An Interview with Christopher Woodhead: About Ofsted

Michael F. Shaughnessy, via email

5) What are the main problems that the educational system in Britain currently faces?

Again, see above. It isn't inadequate funding that ultimately explains poor standards in our schools. It is the progressive, child centred, ideas which are peddled by teacher trainers and administrators. The educational enterprise should initiate the young into the best that has been thought and written. At present we are far from this ideal in the UK. The great and the good who pontificate about education seem to believe that the curriculum can be personalised and that the subjective and ill-informed views of pupils matter more than the authority of the teacher and, beyond the teacher, of the disciplines into which the young should be initiated

6) Let's talk about children with special needs- How well prepared is the average teacher in England to provide quality instruction for these students?

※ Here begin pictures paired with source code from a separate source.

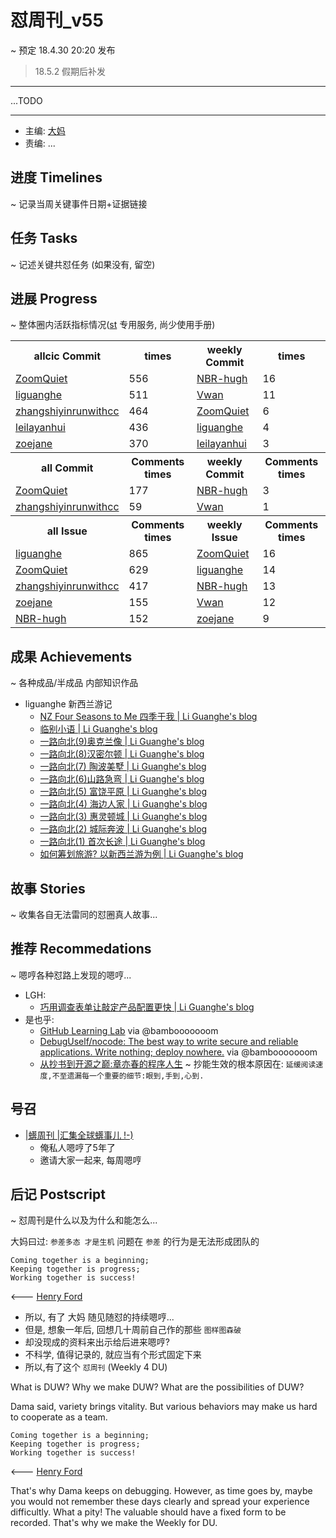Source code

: # 怼周刊_v55
~ 预定 18.4.30 20:20 发布

> 18.5.2 假期后补发

-----------------------------------------

...TODO


-----------------------------------------

- 主编: [大妈](http://du.zoomquiet.io/2014-02/ac0-zq/)
- 责编: ...


## 进度 Timelines
~ 记录当周关键事件日期+证据链接


## 任务 Tasks
~ 记述关键共怼任务 (如果没有, 留空)

## 进展 Progress
~ 整体圈内活跃指标情况([st](https://github.com/DebugUself/du4proto/tree/DU_tools/st) 专用服务, 尚少使用手册)

<table>
<tr><th>allcic Commit</th><th> times</th><th>weekly Commit</th><th> times</th></tr>
<tr><td>
                <a href='http://github.com/ZoomQuiet'>ZoomQuiet</a></td><td>556</td>
            <td>
                <a href='http://github.com/NBR-hugh'>NBR-hugh</a></td><td>16</td>
                
<tr><td>
                <a href='http://github.com/liguanghe'>liguanghe</a></td><td>511</td>
            <td>
                <a href='http://github.com/Vwan'>Vwan</a></td><td>11</td>
                
<tr><td>
                <a href='http://github.com/zhangshiyinrunwithcc'>zhangshiyinrunwithcc</a></td><td>464</td>
            <td>
                <a href='http://github.com/ZoomQuiet'>ZoomQuiet</a></td><td>6</td>
                
<tr><td>
                <a href='http://github.com/leilayanhui'>leilayanhui</a></td><td>436</td>
            <td>
                <a href='http://github.com/liguanghe'>liguanghe</a></td><td>4</td>
                
<tr><td>
                <a href='http://github.com/zoejane'>zoejane</a></td><td>370</td>
            <td>
                <a href='http://github.com/leilayanhui'>leilayanhui</a></td><td>3</td>
                
<tr><th>all Commit </th><th>Comments times</th><th>weekly Commit</th><th>Comments times</th></tr>
<tr><td>
                <a href='http://github.com/ZoomQuiet'>ZoomQuiet</a></td><td>177</td>
            <td>
                <a href='http://github.com/NBR-hugh'>NBR-hugh</a></td><td>3</td>
                
<tr><td>
                <a href='http://github.com/zhangshiyinrunwithcc'>zhangshiyinrunwithcc</a></td><td>59</td>
            <td>
                <a href='http://github.com/Vwan'>Vwan</a></td><td>1</td>
                
<tr><th>all Issue </th><th>Comments times</th><th>weekly Issue</th><th>Comments times</th></tr>
<tr><td>
                <a href='http://github.com/liguanghe'>liguanghe</a></td><td>865</td>
            <td>
                <a href='http://github.com/ZoomQuiet'>ZoomQuiet</a></td><td>16</td>
                
<tr><td>
                <a href='http://github.com/ZoomQuiet'>ZoomQuiet</a></td><td>629</td>
            <td>
                <a href='http://github.com/liguanghe'>liguanghe</a></td><td>14</td>
                
<tr><td>
                <a href='http://github.com/zhangshiyinrunwithcc'>zhangshiyinrunwithcc</a></td><td>417</td>
            <td>
                <a href='http://github.com/NBR-hugh'>NBR-hugh</a></td><td>13</td>
                
<tr><td>
                <a href='http://github.com/zoejane'>zoejane</a></td><td>155</td>
            <td>
                <a href='http://github.com/Vwan'>Vwan</a></td><td>12</td>
                
<tr><td>
                <a href='http://github.com/NBR-hugh'>NBR-hugh</a></td><td>152</td>
            <td>
                <a href='http://github.com/zoejane'>zoejane</a></td><td>9</td>
                
</table>


## 成果 Achievements
~ 各种成品/半成品 内部知识作品
- liguanghe 新西兰游记
    * [NZ Four Seasons to Me 四季于我 | Li Guanghe's blog](https://liguanghe.github.io/2018/04/23/NZseason/)
    * [临别小语 | Li Guanghe's blog](https://liguanghe.github.io/2018/04/09/NZending/)
    * [一路向北(9)奥克兰像 | Li Guanghe's blog](https://liguanghe.github.io/2018/04/26/NZAuckland/)
    * [一路向北(8)汉密尔顿 | Li Guanghe's blog](https://liguanghe.github.io/2018/04/23/NZHamilton/)
    * [一路向北(7) 陶波美墅 | Li Guanghe's blog](https://liguanghe.github.io/2018/04/23/NZTaupo/)
    * [一路向北(6)山路急弯 | Li Guanghe's blog](https://liguanghe.github.io/2018/03/10/NZNationalPark/)
    * [一路向北(5) 富饶平原 | Li Guanghe's blog](https://liguanghe.github.io/2018/02/17/NzWhanganui/)
    * [一路向北(4) 海边人家 | Li Guanghe's blog](https://liguanghe.github.io/2018/02/17/NzWaikawa/)
    * [一路向北(3) 惠灵顿城 | Li Guanghe's blog](https://liguanghe.github.io/2018/03/10/NZWellington/)
    * [一路向北(2) 城际奔波 | Li Guanghe's blog](https://liguanghe.github.io/2018/02/13/NzChristchurch/)
    * [一路向北(1) 首次长途 | Li Guanghe's blog](https://liguanghe.github.io/2018/02/08/NzDunedinOut/)
    * [如何筹划旅游? 以新西兰游为例 | Li Guanghe's blog](https://liguanghe.github.io/2018/02/10/PlanTrip/)

## 故事 Stories
~ 收集各自无法雷同的怼圈真人故事...

## 推荐 Recommedations
~ 嗯哼各种怼路上发现的嗯哼...

- LGH:
    * [巧用调查表单让敲定产品配置更快 | Li Guanghe's blog](https://liguanghe.github.io/2018/04/26/OfficeGoogleForm/)
- 是也乎:
    + [GitHub Learning Lab](https://lab.github.com/) via @bambooooooom 
    + [DebugUself/nocode: The best way to write secure and reliable applications. Write nothing; deploy nowhere.](https://github.com/DebugUself/nocode) via @bambooooooom 
    + [从抄书到开源之巅:章亦春的程序人生](https://mp.weixin.qq.com/s/moyoJd1EnNziRPQgHbNXRw) ~ 抄能生效的根本原因在: `延缓阅读速度,不至遗漏每一个重要的细节:眼到,手到,心到. `

## 号召

- [|蠎周刊 |汇集全球蠎事儿 !-)](http://weekly.pychina.org/archives.html)
    + 俺私人嗯哼了5年了
    + 邀请大家一起来, 每周嗯哼


## 后记 Postscript
~ 怼周刊是什么以及为什么和能怎么...

大妈曰过: `参差多态 才是生机`
问题在 `参差` 的行为是无法形成团队的

	Coming together is a beginning; 
	Keeping together is progress; 
	Working together is success!

<--- [Henry Ford](https://www.brainyquote.com/quotes/quotes/h/henryford121997.html)

- 所以, 有了 大妈 随见随怼的持续嗯哼...
- 但是, 想象一年后, 回想几十周前自己作的那些 `图样图森破` 
- 却没现成的资料来出示给后进来嗯哼?
- 不科学, 值得记录的, 就应当有个形式固定下来
- 所以,有了这个 `怼周刊` (Weekly 4 DU)

What is DUW?
Why we make DUW?
What are the possibilities of DUW?

Dama said, variety brings vitality.
But various behaviors may make us hard to cooperate as a team.

	Coming together is a beginning; 
	Keeping together is progress; 
	Working together is success!

<--- [Henry Ford](https://www.brainyquote.com/quotes/quotes/h/henryford121997.html)

That's why Dama keeps on debugging.
However, as time goes by, maybe you would not remember these days clearly and spread your experience difficultly.
What a pity!
The valuable should have a fixed form to be recorded.
That's why we make the Weekly for DU.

It depends what you mean by special educational needs. For the last thirty years it has been assumed that one in five children will have a special educational need at some point in their school career. I think this is nonsense. Properly taught, most children can cope, up to a point, with a basic curriculum and most teachers, properly trained, can teach such children. There are, of course, children who have real needs, physical, emotional and/or intellectual. I do not think that mainstream teachers can reasonably be expected to deal with the problems such children experience. The last Government shut down many of the special schools which used to exist for these children. This was a tragedy.